08.01.2026
Neue Publikation in Advanced Electronic Materials
Neue Publikation:
https://doi.org/10.1002/aelm.202500644
ABSTRACT
Reversible weight tuning is critical for edge AI chips, enabling online learning and local inference. Conventionally, the transition from analog interfacial switching to abrupt filamentary switching in memristors is commonly considered irreversible, as high electric fields induce conductive filaments, locking devices in the filamentary state. Here, we report that TiN/HfO2/Pt memristors exhibit stable interfacial switching and achieve voltage-driven, repeatable interfacial-to-filamentary-to-interfacial (I-F-I) transitions.

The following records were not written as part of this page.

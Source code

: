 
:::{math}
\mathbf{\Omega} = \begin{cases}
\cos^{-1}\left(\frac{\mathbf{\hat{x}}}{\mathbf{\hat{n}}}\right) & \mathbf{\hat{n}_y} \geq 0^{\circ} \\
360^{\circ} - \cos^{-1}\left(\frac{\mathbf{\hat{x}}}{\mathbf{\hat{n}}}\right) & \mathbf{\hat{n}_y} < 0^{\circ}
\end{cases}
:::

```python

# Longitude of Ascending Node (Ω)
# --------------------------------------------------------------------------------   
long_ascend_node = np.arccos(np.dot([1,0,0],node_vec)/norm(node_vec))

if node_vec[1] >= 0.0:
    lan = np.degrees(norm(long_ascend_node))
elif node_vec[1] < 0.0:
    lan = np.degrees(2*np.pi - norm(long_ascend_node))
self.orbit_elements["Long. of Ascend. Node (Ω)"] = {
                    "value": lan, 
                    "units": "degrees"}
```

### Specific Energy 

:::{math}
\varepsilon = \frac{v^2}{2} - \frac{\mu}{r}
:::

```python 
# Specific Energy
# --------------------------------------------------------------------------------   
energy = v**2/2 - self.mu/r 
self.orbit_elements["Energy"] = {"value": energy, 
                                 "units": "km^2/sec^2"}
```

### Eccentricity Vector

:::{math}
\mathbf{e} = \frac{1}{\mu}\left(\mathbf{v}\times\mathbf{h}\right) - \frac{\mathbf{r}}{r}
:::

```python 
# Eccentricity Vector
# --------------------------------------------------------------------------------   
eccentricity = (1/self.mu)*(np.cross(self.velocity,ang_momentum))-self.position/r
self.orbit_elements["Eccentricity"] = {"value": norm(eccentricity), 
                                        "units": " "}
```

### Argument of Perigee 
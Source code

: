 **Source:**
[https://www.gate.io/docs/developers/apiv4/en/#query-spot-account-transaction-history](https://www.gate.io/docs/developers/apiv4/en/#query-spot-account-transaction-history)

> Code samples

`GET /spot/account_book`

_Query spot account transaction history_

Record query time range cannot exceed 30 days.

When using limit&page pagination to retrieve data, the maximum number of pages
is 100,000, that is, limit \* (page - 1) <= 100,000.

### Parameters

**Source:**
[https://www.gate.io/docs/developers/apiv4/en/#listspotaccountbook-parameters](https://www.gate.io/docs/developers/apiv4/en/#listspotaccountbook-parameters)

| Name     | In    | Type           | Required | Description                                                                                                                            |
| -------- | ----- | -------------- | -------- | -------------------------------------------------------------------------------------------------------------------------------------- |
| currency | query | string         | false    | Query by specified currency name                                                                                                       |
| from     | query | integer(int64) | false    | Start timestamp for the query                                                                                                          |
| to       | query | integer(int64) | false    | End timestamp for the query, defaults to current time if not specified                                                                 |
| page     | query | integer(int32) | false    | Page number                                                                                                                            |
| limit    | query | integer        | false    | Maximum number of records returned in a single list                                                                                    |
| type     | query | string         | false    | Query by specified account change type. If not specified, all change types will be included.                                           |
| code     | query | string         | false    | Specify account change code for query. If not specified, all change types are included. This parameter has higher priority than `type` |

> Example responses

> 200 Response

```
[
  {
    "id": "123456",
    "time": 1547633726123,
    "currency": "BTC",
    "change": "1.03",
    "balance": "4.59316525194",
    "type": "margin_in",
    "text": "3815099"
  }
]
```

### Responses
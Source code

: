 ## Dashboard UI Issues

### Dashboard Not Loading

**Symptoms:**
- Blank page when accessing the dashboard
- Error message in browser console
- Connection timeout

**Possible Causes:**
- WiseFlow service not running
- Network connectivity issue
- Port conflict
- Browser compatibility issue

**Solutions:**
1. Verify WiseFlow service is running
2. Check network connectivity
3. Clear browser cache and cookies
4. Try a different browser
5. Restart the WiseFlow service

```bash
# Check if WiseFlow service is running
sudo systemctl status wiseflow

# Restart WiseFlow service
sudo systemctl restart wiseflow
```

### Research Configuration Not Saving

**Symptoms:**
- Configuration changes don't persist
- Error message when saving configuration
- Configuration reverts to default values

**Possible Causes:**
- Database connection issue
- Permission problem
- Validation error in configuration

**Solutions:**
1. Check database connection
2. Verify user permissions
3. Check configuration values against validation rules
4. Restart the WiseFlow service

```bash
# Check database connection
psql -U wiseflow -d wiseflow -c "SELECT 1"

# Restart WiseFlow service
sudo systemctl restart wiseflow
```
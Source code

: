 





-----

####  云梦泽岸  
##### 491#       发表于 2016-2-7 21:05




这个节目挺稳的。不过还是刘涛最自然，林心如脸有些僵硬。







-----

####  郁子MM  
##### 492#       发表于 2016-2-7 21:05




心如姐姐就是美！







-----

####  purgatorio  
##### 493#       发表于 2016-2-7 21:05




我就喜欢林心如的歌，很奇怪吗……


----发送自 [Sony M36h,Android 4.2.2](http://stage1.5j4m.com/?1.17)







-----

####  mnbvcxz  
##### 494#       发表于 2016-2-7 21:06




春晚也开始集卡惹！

Systematic electrical characterization demonstrates more than 10 stable I-F-I transition sequences, controllable I-F-I transition yield exceeding 40%, a preserved resistance window, and an ON/OFF ratio of about 30. High bias activates a fast digital filamentary mode, while low bias restores a linearly tunable analog interfacial mode. Two defect migration models—soft filament and Schottky emission—elucidate this phenomenon. This analog-digital switching could in the future, enable single-chip training and inference and support reconfigurable logic-in-memory architectures, advancing low-power artificial neural networks as well as neuromorphic computing for edge AI applications.